ダニ・ロドリック 「ロシアにおけるオリガルヒ資本主義」(2007年4月30日)

●Dani Rodrik, “Oligarchic capitalism in one country”(Dani Rodrik’s weblog, April 30, 2007)

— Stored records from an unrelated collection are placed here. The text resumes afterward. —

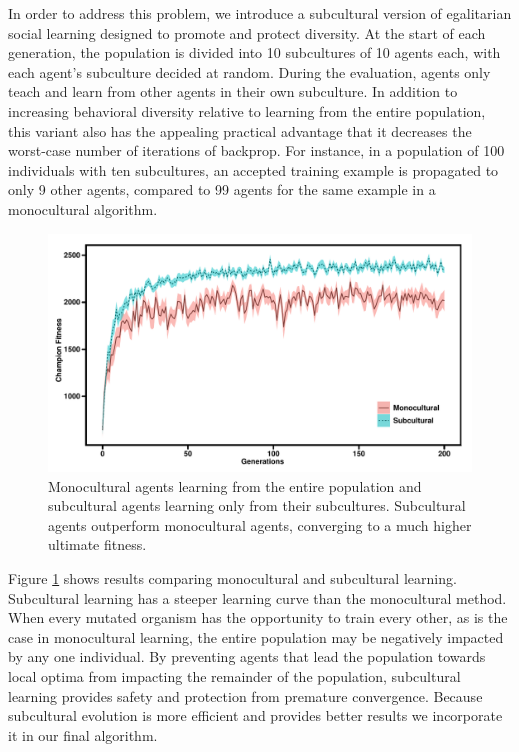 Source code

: \documentclass{sig-alternate}
\begin{document}
In order to address this problem, we introduce a subcultural version of egalitarian social learning designed to promote and protect diversity. At the start of each generation, the population is divided into 10 subcultures of 10 agents each, with each agent's subculture decided at random. During the evaluation, agents only teach and learn from other agents in their own subculture. In addition to increasing behavioral diversity relative to learning from the entire population, this variant also has the appealing practical advantage that it decreases the worst-case number of iterations of backprop. For instance, in a population of 100 individuals with ten subcultures, an accepted training example is propagated to only 9 other agents, compared to 99 agents for the same example in a monocultural algorithm.

\begin{figure}
  \centering
    \includegraphics[scale=.42]{monocultural_vs_subcultural_learning.pdf}
  \caption{Monocultural agents learning from the entire population and subcultural agents learning only from their subcultures.  Subcultural agents outperform monocultural agents, converging to a much higher ultimate fitness.}
  \label{fig:population-social}
\end{figure}

Figure \ref{fig:population-social} shows results comparing monocultural and subcultural learning. Subcultural learning has a steeper learning curve than the monocultural method. When every mutated organism has the opportunity to train every other, as is the case in monocultural learning, the entire population may be negatively impacted by any one individual. By preventing agents that lead the population towards local optima from impacting the remainder of the population, subcultural learning provides safety and protection from premature convergence.  Because subcultural evolution is more efficient and provides better results we incorporate it in our final algorithm.
\end{document}
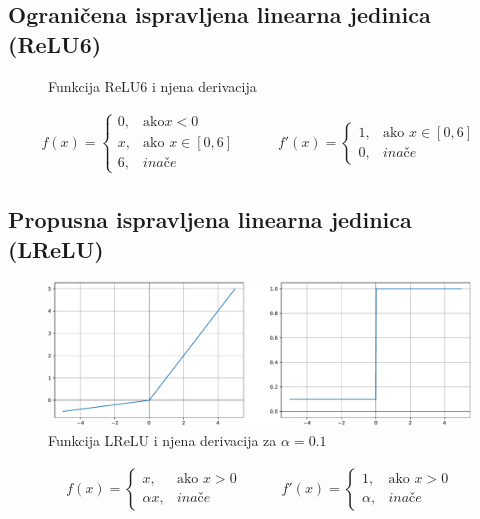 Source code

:\documentclass[times, utf8, diplomski]{fer}
\def\otherwise{\textit{inače}}
\begin{document}
\subsection{Ograničena ispravljena linearna jedinica (ReLU6)}
\label{func:relu6}

\begin{figure}[H]
\centering
\caption{Funkcija ReLU6 i njena derivacija}
\label{fig:relu6}
\end{figure}

\begin{equation}
\label{eq:relu}
\begin{split}
f(x) = 
\begin{cases}
0,		& \text{ako} x < 0 \\
x,		& \text{ako } x \in [0, 6] \\
6,		& \otherwise
\end{cases}
\end{split}
\qquad
\begin{split}
f'(x) = 
\begin{cases}
1,		& \text{ako } x \in [0, 6] \\
0,		& \otherwise
\end{cases}
\end{split}
\end{equation}

\subsection{Propusna ispravljena linearna jedinica (LReLU)}

\begin{figure}[H]
\includegraphics[width=\textwidth]{LReLU.pdf}
\centering
\caption{Funkcija LReLU i njena derivacija za $\alpha=0.1$}
\label{fig:lrelu}
\end{figure}

\begin{equation}
\begin{split}
f(x) = 
\begin{cases}
x,			& \text{ako } x > 0 \\
\alpha x,	& \otherwise
\end{cases}
\end{split}
\qquad
\begin{split}
f'(x) = 
\begin{cases}
1,		& \text{ako } x > 0 \\
\alpha,	& \otherwise
\end{cases}
\end{split}
\end{equation}
\end{document}
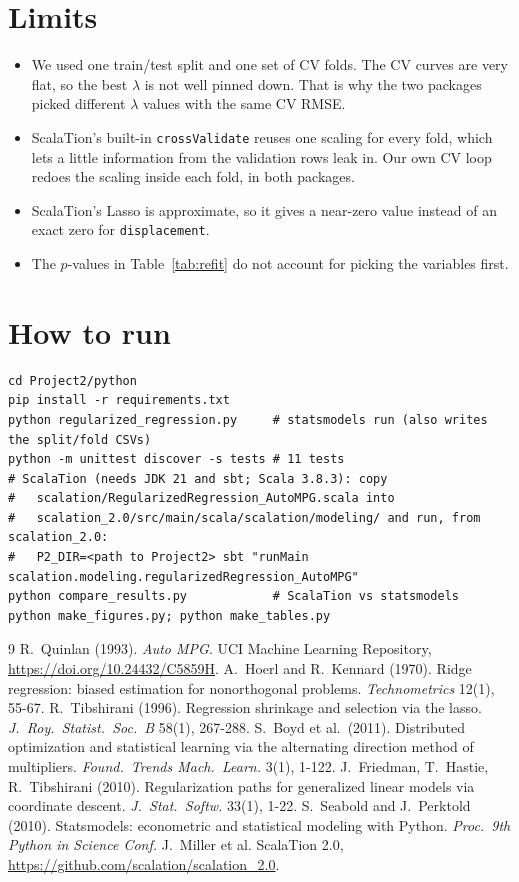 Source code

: \documentclass[11pt]{article}
\begin{document}
\section{Limits}
\begin{itemize}
\item We used one train/test split and one set of CV folds. The CV curves are very flat, so the best $\lambda$ is not well pinned down.
That is why the two packages picked different $\lambda$ values with the same CV RMSE.
\item ScalaTion's built-in \texttt{crossValidate} reuses one scaling for every fold, which lets a little information from the validation rows
leak in. Our own CV loop redoes the scaling inside each fold, in both packages.
\item ScalaTion's Lasso is approximate, so it gives a near-zero value instead of an exact zero for \texttt{displacement}.
\item The $p$-values in Table~\ref{tab:refit} do not account for picking the variables first.
\end{itemize}

\section{How to run}
{\footnotesize\begin{verbatim}
cd Project2/python
pip install -r requirements.txt
python regularized_regression.py     # statsmodels run (also writes the split/fold CSVs)
python -m unittest discover -s tests # 11 tests
# ScalaTion (needs JDK 21 and sbt; Scala 3.8.3): copy
#   scalation/RegularizedRegression_AutoMPG.scala into
#   scalation_2.0/src/main/scala/scalation/modeling/ and run, from scalation_2.0:
#   P2_DIR=<path to Project2> sbt "runMain scalation.modeling.regularizedRegression_AutoMPG"
python compare_results.py            # ScalaTion vs statsmodels
python make_figures.py; python make_tables.py
\end{verbatim}}

\begin{thebibliography}{9}\small
{} R.~Quinlan (1993). \emph{Auto MPG}. UCI Machine Learning Repository, \url{https://doi.org/10.24432/C5859H}.
 A.~Hoerl and R.~Kennard (1970). Ridge regression: biased estimation for nonorthogonal problems. \emph{Technometrics} 12(1), 55-67.
 R.~Tibshirani (1996). Regression shrinkage and selection via the lasso. \emph{J.\ Roy.\ Statist.\ Soc.\ B} 58(1), 267-288.
 S.~Boyd et al.\ (2011). Distributed optimization and statistical learning via the alternating direction method of multipliers. \emph{Found.\ Trends Mach.\ Learn.} 3(1), 1-122.
 J.~Friedman, T.~Hastie, R.~Tibshirani (2010). Regularization paths for generalized linear models via coordinate descent. \emph{J.\ Stat.\ Softw.} 33(1), 1-22.
 S.~Seabold and J.~Perktold (2010). Statsmodels: econometric and statistical modeling with Python. \emph{Proc.\ 9th Python in Science Conf.}
 J.~Miller et al. ScalaTion 2.0, \url{https://github.com/scalation/scalation_2.0}.
\end{thebibliography}
\end{document}

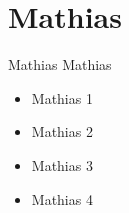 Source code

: \section{Mathias}
\begin{frame}{Mathias}{}
  Mathias
  \begin{itemize}
    \item<1-> Mathias 1
    \item<2-> Mathias 2
    \item<3-> Mathias 3
    \item<4-> Mathias 4
  \end{itemize}
\end{frame}
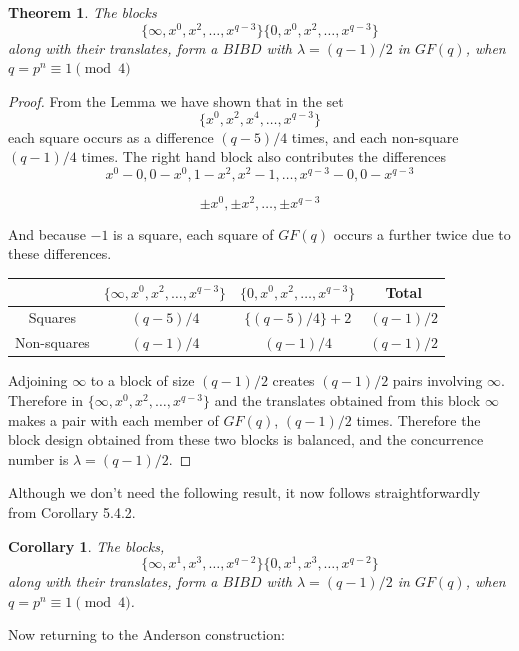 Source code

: \documentclass[
  11pt,
  a4paper]{book}
\newtheorem{theorem}{Theorem}
\newtheorem{corollary}{Corollary}[theorem]
\begin{document}
\begin{theorem}
The blocks
$$\{\infty, x^0, x^2, \ldots, x^{q - 3}\}\{0, x^0, x^2, \ldots, x^{q - 3}\}$$
along with their translates, form a $BIBD$ with
$\lambda = (q - 1)/2$ in $GF(q)$, when
$q = p^n \equiv 1\pmod 4$
\end{theorem}

\begin{proof}
From the Lemma we have shown that in the set
$$\{x^0, x^2, x^4, \ldots, x^{q - 3}\}$$ each square
occurs as a difference
$(q - 5)/4$ times, and each non-square $(q-1)/4$ times.
The right hand block also contributes the differences
$$x^0 - 0, 0 - x^0, 1 - x^2, x^2 - 1, \ldots, x^{q - 3} - 0, 0 - x^{q - 3}$$

$$\pm x^0, \pm x^2, \ldots ,\pm x^{q-3}$$

And because $-1$ is a square, each square of $GF(q)$ occurs
a further twice due to these differences.

\begin{tabular}{c|ccc}
               & $\{\infty, x^0, x^2, \ldots, x^{q - 3}\}$ & $\{0, x^0, x^2, \ldots,x^{q - 3}\}$ &   Total     \\ \hline
     Squares   &               $(q - 5)/4$                 &         $\{(q - 5)/4\} + 2$         & $(q - 1)/2$ \\
   Non-squares &               $(q - 1)/4$                 &              $(q - 1)/4$            & $(q - 1)/2$ \\
\end{tabular}

Adjoining $\infty$ to a block of size $(q - 1)/2$ creates
$(q - 1)/2$ pairs involving $\infty$. Therefore in
$\{\infty, x^0, x^2, \ldots, x^{q - 3}\}$ and the translates
obtained from this block $\infty$ makes a pair with each
member of $GF(q)$, $(q - 1)/2$ times.  Therefore the block
design obtained from these two blocks is balanced, and the
concurrence number is $\lambda = (q - 1)/2$.
\end{proof}

Although we don't need the following result, it now follows
straightforwardly from Corollary 5.4.2.

\begin{corollary}
The blocks,
$$\{\infty, x^1, x^3, \ldots, x^{q - 2}\}\{0, x^1, x^3, \ldots, x^{q - 2}\}$$
along with their translates, form a $BIBD$ with
$\lambda = (q - 1)/2$ in $GF(q)$, when
$q = p^n \equiv 1\pmod 4$.
\end{corollary}

Now returning to the Anderson construction:
\end{document}
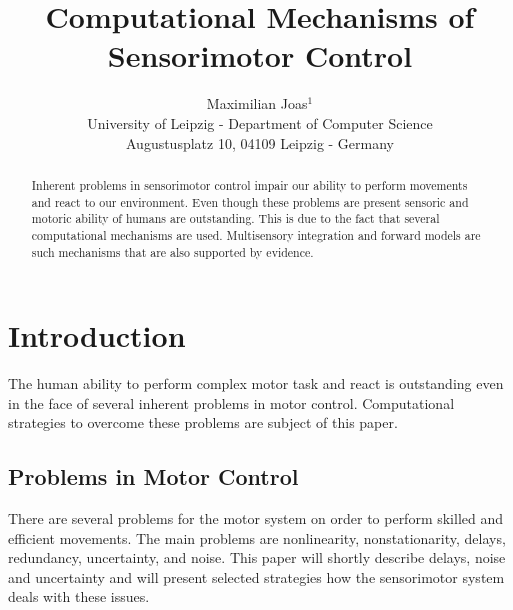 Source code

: \documentclass{SeminarV2}
\begin{document}
\title{Computational Mechanisms of Sensorimotor Control}

\author{Maximilian Joas$^1$ 
%
%
\vspace{.3cm}\\
%
University of Leipzig  - Department of Computer Science \\
Augustusplatz 10, 04109 Leipzig  - Germany\\}

%


\maketitle

\begin{abstract}
	Inherent problems in sensorimotor control impair our ability to perform movements and react to our environment. Even though these problems are present sensoric and motoric ability of humans are outstanding. This is due to the fact that several computational mechanisms are used. Multisensory integration and forward models are such mechanisms that are also supported by evidence.

\end{abstract}

\section{Introduction}

The human ability to perform complex motor task and react is outstanding even in the face of several inherent problems in motor control. Computational strategies to overcome these problems are subject of this paper.
\subsection{Problems in Motor Control}
There are several problems for the motor system on order to perform skilled and efficient movements. The main problems are nonlinearity, nonstationarity, delays, redundancy, uncertainty,
and noise\cite{franklin2011computational}. This paper will shortly describe delays, noise and uncertainty and will present selected strategies how the sensorimotor system deals with these issues.
\end{document}
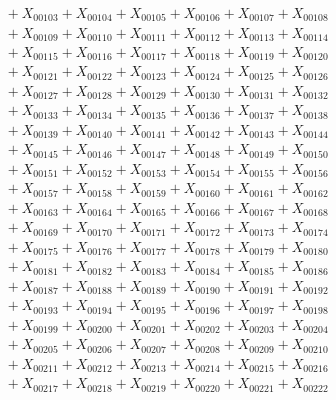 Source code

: \documentclass[a4paper,10pt]{article}
\begin{document}
{\begin{align}
&\quad  + X_{00103} + X_{00104} + X_{00105} + X_{00106} + X_{00107} + X_{00108} \\[0.5ex]
&\quad  + X_{00109} + X_{00110} + X_{00111} + X_{00112} + X_{00113} + X_{00114} \\[0.5ex]
&\quad  + X_{00115} + X_{00116} + X_{00117} + X_{00118} + X_{00119} + X_{00120} \\[0.5ex]
&\quad  + X_{00121} + X_{00122} + X_{00123} + X_{00124} + X_{00125} + X_{00126} \\[0.5ex]
&\quad  + X_{00127} + X_{00128} + X_{00129} + X_{00130} + X_{00131} + X_{00132} \\[0.5ex]
&\quad  + X_{00133} + X_{00134} + X_{00135} + X_{00136} + X_{00137} + X_{00138} \\[0.5ex]
&\quad  + X_{00139} + X_{00140} + X_{00141} + X_{00142} + X_{00143} + X_{00144} \\[0.5ex]
&\quad  + X_{00145} + X_{00146} + X_{00147} + X_{00148} + X_{00149} + X_{00150} \\[0.5ex]
&\quad  + X_{00151} + X_{00152} + X_{00153} + X_{00154} + X_{00155} + X_{00156} \\[0.5ex]
&\quad  + X_{00157} + X_{00158} + X_{00159} + X_{00160} + X_{00161} + X_{00162} \\[0.5ex]
&\quad  + X_{00163} + X_{00164} + X_{00165} + X_{00166} + X_{00167} + X_{00168} \\[0.5ex]
&\quad  + X_{00169} + X_{00170} + X_{00171} + X_{00172} + X_{00173} + X_{00174} \\[0.5ex]
&\quad  + X_{00175} + X_{00176} + X_{00177} + X_{00178} + X_{00179} + X_{00180} \\[0.5ex]
&\quad  + X_{00181} + X_{00182} + X_{00183} + X_{00184} + X_{00185} + X_{00186} \\[0.5ex]
&\quad  + X_{00187} + X_{00188} + X_{00189} + X_{00190} + X_{00191} + X_{00192} \\[0.5ex]
&\quad  + X_{00193} + X_{00194} + X_{00195} + X_{00196} + X_{00197} + X_{00198} \\[0.5ex]
&\quad  + X_{00199} + X_{00200} + X_{00201} + X_{00202} + X_{00203} + X_{00204} \\[0.5ex]
&\quad  + X_{00205} + X_{00206} + X_{00207} + X_{00208} + X_{00209} + X_{00210} \\[0.5ex]
&\quad  + X_{00211} + X_{00212} + X_{00213} + X_{00214} + X_{00215} + X_{00216} \\[0.5ex]
&\quad  + X_{00217} + X_{00218} + X_{00219} + X_{00220} + X_{00221} + X_{00222} \\[0.5ex]

\end{align}}
\end{document}
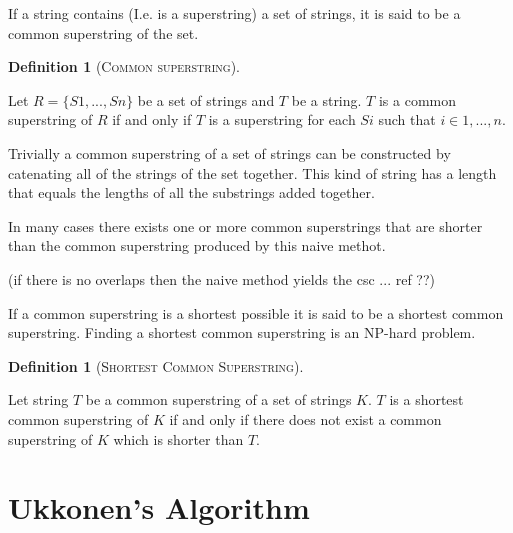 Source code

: \documentclass[english,twoside,censored,csm,algorithms-track-2020]{HYthesisML}
\theoremstyle{plain}
\theoremstyle{definition}
\newtheorem{definition}[theorem]{Definition}
\begin{document}
If a string contains (I.e. is a superstring) a set of strings, it is said to be a common superstring of the set.

\begin{definition}[\textsc{Common superstring}]~\label{def-cs}

  Let $R = \{S1,...,Sn\}$ be a set of strings and $T$ be a string.
  $T$ is a common superstring of $R$ if and only if $T$ is a superstring for each $Si$ such that $i\in 1,...,n$.
  
\end{definition}

Trivially a common superstring of a set of strings can be constructed by catenating all of the strings of the set together.
This kind of string has a length that equals the lengths of all the substrings added together.

In many cases there exists one or more common superstrings that are shorter than the common superstring produced by this naive methot.

(if there is no overlaps then the naive method yields the csc ... ref ??)

If a common superstring is a shortest possible it is said to be a shortest common superstring. Finding a shortest common superstring is
an \textsc{NP}-hard problem. 

\begin{definition}[\textsc{Shortest Common Superstring}]~\label{def-scs}

  Let string $T$ be a common superstring of a set of strings $K$.
  $T$ is a shortest common superstring of $K$ if and only if there does not exist a common superstring of $K$ which is shorter than $T$.
  
\end{definition}







\chapter{Ukkonen's Algorithm}~\label{chp-ukkonen}
\end{document}
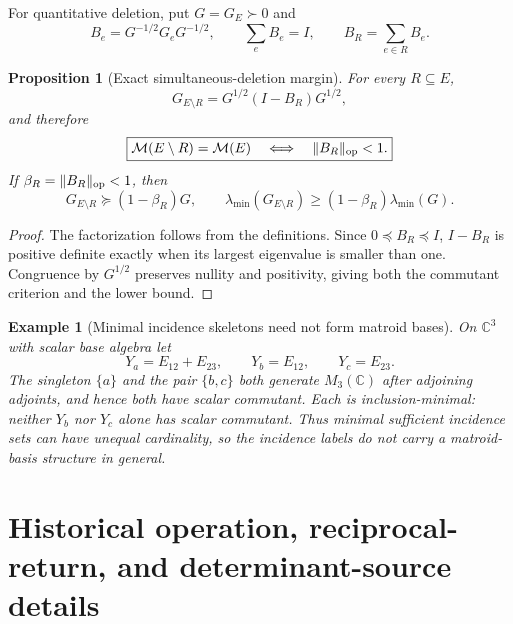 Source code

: \documentclass[11pt]{article}
\newtheorem{proposition}[theorem]{Proposition}
\newtheorem{example}[theorem]{Example}
\theoremstyle{definition}
\theoremstyle{remark}
\newcommand{\C}{\mathbb C}
\newcommand{\M}{\mathcal M}
\begin{document}
For quantitative deletion, put $G=G_E\succ0$ and
\[
 B_e=G^{-1/2}G_eG^{-1/2},\qquad \sum_eB_e=I,
 \qquad B_R=\sum_{e\in R}B_e.
\]

\begin{proposition}[Exact simultaneous-deletion margin]
\label{prop:deletion-margin}
For every $R\subseteq E$,
\begin{equation}
 G_{E\setminus R}=G^{1/2}(I-B_R)G^{1/2},
 \label{eq:deletion-factor}
\end{equation}
and therefore
\begin{equation}
 \boxed{\M(E\setminus R)=\M(E)
 \quad\Longleftrightarrow\quad \|B_R\|_{\rm op}<1.}
 \label{eq:deletion-margin}
\end{equation}
If $\beta_R=\|B_R\|_{\rm op}<1$, then
\[
 G_{E\setminus R}\succeq(1-\beta_R)G,
 \qquad
 \lambda_{\min}(G_{E\setminus R})
 \ge(1-\beta_R)\lambda_{\min}(G).
\]
\end{proposition}

\begin{proof}
The factorization follows from the definitions.  Since
$0\preceq B_R\preceq I$, $I-B_R$ is positive definite exactly when its
largest eigenvalue is smaller than one.  Congruence by $G^{1/2}$ preserves
nullity and positivity, giving both the commutant criterion and the lower
bound.
\end{proof}

\begin{example}[Minimal incidence skeletons need not form matroid bases]
\label{ex:nonmatroid-skeleton}
On $\C^3$ with scalar base algebra let
\[
 Y_a=E_{12}+E_{23},\qquad Y_b=E_{12},\qquad Y_c=E_{23}.
\]
The singleton $\{a\}$ and the pair $\{b,c\}$ both generate $M_3(\C)$ after
adjoining adjoints, and hence both have scalar commutant.  Each is
inclusion-minimal: neither $Y_b$ nor $Y_c$ alone has scalar commutant.  Thus
minimal sufficient incidence sets can have unequal cardinality, so the
incidence labels do not carry a matroid-basis structure in general.
\end{example}

\section{Historical operation, reciprocal-return, and determinant-source details}
\label{app:historical-source-selection}
\end{document}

社会主義から資本主義へと移行する渦中にあったロシアで、滑稽(こっけい)な出来事が起こった。政界とコネのある「オリガルヒ」たちによって、資本主義への移行が邪魔されたのだ。その間に、彼らは、私腹を肥やして大金持ちになったのだった。こちらの大変素晴らしい論文[学術誌に掲載されたバージョンはこちら]で、セルゲイ・ブラギンスキー(Serguey Braguinsky)が次のように問うている。「オリガルヒ資本主義は、最終的に真の市場経済と民主主義へと行き着くまでの過渡的な段階に過ぎないのだろうか? それとも、また別の非効率的な社会経済システムにしか行き着けない袋小路を意味しているのだろうか?」 (ブラギンスキーの答えはというと、楽観的ではないようだ)。ブラギンスキーの論文では、計300人近くのオリガルヒについての10年分のデータが収集されている。実に立派な貢献だ。ブラギンスキーの結論を私なりにまとめると、次のようになるだろう。新世代のオリガルヒは、かつてのノーメンクラツーラともほとんどコネがなく、正真正銘の起業家階級となり得たポテンシャルを秘めていたにもかかわらず、レントシーキング[特権を享受するために、政治家や官僚に働きかけること]や国有財産の乗っ取りに手を染めることになった。その結果、(ノーメンクラツーラと強いコネがあった)旧世代のオリガルヒと見分けがつかなくなったのだった。

(追記)出だしの文章中にある「滑稽な出来事」という表現を捉えて、幾人かの読者から「滑稽とは何だ!」とのお叱りを受けた。仰(おっしゃ)る通り、ロシアで起こった件の出来事は、滑稽とは言えない。言葉選びが下手で、謝るしかない。